Increasingly, insurance company algorithms and controversial treatment guidelines require their presence as a condition for determining the medical necessity of a treatment.
But depending on how they're used RCTs can be incredibly dumb, as well as being the most important tool in a clinical researcher’s toolkit.
Th article has received a far share of media attention, both mainstream and social.
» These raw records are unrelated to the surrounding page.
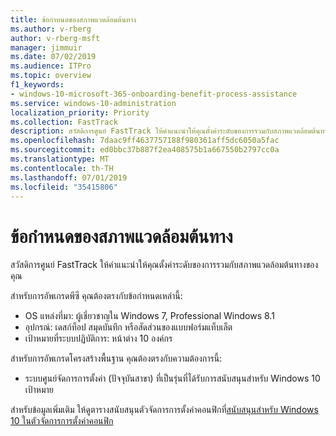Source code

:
 ```yaml
---
title: ข้อกำหนดของสภาพแวดล้อมต้นทาง
ms.author: v-rberg
author: v-rberg-msft
manager: jimmuir
ms.date: 07/02/2019
ms.audience: ITPro
ms.topic: overview
f1_keywords:
- windows-10-microsoft-365-onboarding-benefit-process-assistance
ms.service: windows-10-administration
localization_priority: Priority
ms.collection: FastTrack
description: สวัสดิการศูนย์ FastTrack ให้คำแนะนำให้คุณตั้งค่าระดับของการรวมกับสภาพแวดล้อมต้นทางสำหรับการปรับใช้ Windows 10
ms.openlocfilehash: 7daac9ff4637757188f980361aff5dc6050a5fac
ms.sourcegitcommit: ed0bbc37b887f2ea408575b1a667550b2797cc0a
ms.translationtype: MT
ms.contentlocale: th-TH
ms.lasthandoff: 07/01/2019
ms.locfileid: "35415806"
---
```

# <a name="source-environment-expectations"></a>ข้อกำหนดของสภาพแวดล้อมต้นทาง

สวัสดิการศูนย์ FastTrack ให้คำแนะนำให้คุณตั้งค่าระดับของการรวมกับสภาพแวดล้อมต้นทางของคุณ
  
สำหรับการอัพเกรดพีซี คุณต้องตรงกับข้อกำหนดเหล่านี้:

- OS แหล่งที่มา: ผู้เชี่ยวชาญใน Windows 7, Professional Windows 8.1
- อุปกรณ์: เดสก์ท็อป สมุดบันทึก หรือสัดส่วนของแบบฟอร์มแท็บเล็ต
- เป้าหมายที่ระบบปฏิบัติการ: หน้าต่าง 10 องค์กร

สำหรับการอัพเกรดโครงสร้างพื้นฐาน คุณต้องตรงกับความต้องการนี้:   

- ระบบศูนย์จัดการการตั้งค่า (ปัจจุบันสาขา) ที่เป็นรุ่นที่ได้รับการสนับสนุนสำหรับ Windows 10 เป้าหมาย

สำหรับข้อมูลเพิ่มเติม ให้ดูตารางสนับสนุนตัวจัดการการตั้งค่าคอนฟิกที่[สนับสนุนสำหรับ Windows 10 ในตัวจัดการการตั้งค่าคอนฟิก](https://docs.microsoft.com/en-us/sccm/core/plan-design/configs/support-for-windows-10)
  

 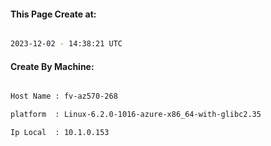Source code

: 
   
#### This Page Create at:

```bash

2023-12-02 - 14:38:21 UTC

```

#### Create By Machine:

```bash

Host Name : fv-az570-268

platform  : Linux-6.2.0-1016-azure-x86_64-with-glibc2.35

Ip Local  : 10.1.0.153

```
In case you haven’t seen any of the coverage, the study tested “if using a parachute prevents death or major traumatic injury when jumping from an aircraft.” The study compared “(j)umping from an aircraft (airplane or helicopter) with a parachute versus an empty backpack.” Setup as a rigorous, methodologically unassailable RCT, the researchers concluded “(p)arachute use did not reduce death or major traumatic injury when jumping from aircraft in the first randomized evaluation of this intervention.”What!?!? Well, as they report, they were “only able to enroll participants on small stationary aircraft on the ground.” Although they tried to recruit participants both during commercial flights and on the ground, saying they would be randomized to either a parachute or an empty backpack before they jumped from the plane, they were only able to recruit subjects when on the ground.
This information is shared with social media services, sponsorship, analytics and other third-party service providers. “We were unable to identify any randomised controlled trials of parachute intervention,” the authors admitted.They explained further: “As with many interventions intended to prevent ill health, the effectiveness of parachutes has not been subjected to rigorous evaluation by using randomised controlled trials.The researchers also said, “Opponents of evidence-based medicine have frequently argued that no one would perform a randomized trial of parachute use.We have shown this argument to be flawed, having conclusively shown that it is possible to randomize participants to jumping from an aircraft with versus without parachutes (albeit under limited and specific scenarios).” By the way, no participants actually deployed their parachutes—if you throw around square yards of fabric and feet of strings, somebody could get hurt.Most generally it’s a powerful reminder not to trust headlines.When it comes to science, you really do have to read the sometimes dense Methods and Results sections.Otherwise too many dumb RCTs will inform clinical decision making.Too often studies conclude with something like the following from the "parachute study" just because it's the conclusion from an RCT: "Our findings should give momentary pause to experts who advocate for routine use of parachutes for jumps from aircraft in recreational or military settings."So, an RCT taken out of the total clinical context is more of a lead standard than a gold standard; RCTs can be dumb.Skip ahead a quarter of a millennium to 2003, when the (and informally to some as the Limey Medical Journal), published an article entitled, “Parachute Use to Prevent Death and Major Trauma Related to Gravitational Challenge: Systematic Review of Randomised Controlled Trials.” The write-up was a response to a long-held criticism of RCTs, namely, that you don't need them to make reasonable conclusions about certain effects of certain actions—such as jumping out of a plane without a parachute.Indeed, the 2003 paper's objective, “To determine whether parachutes are effective in preventing major trauma related to gravitational challenge,” met with a hard landing.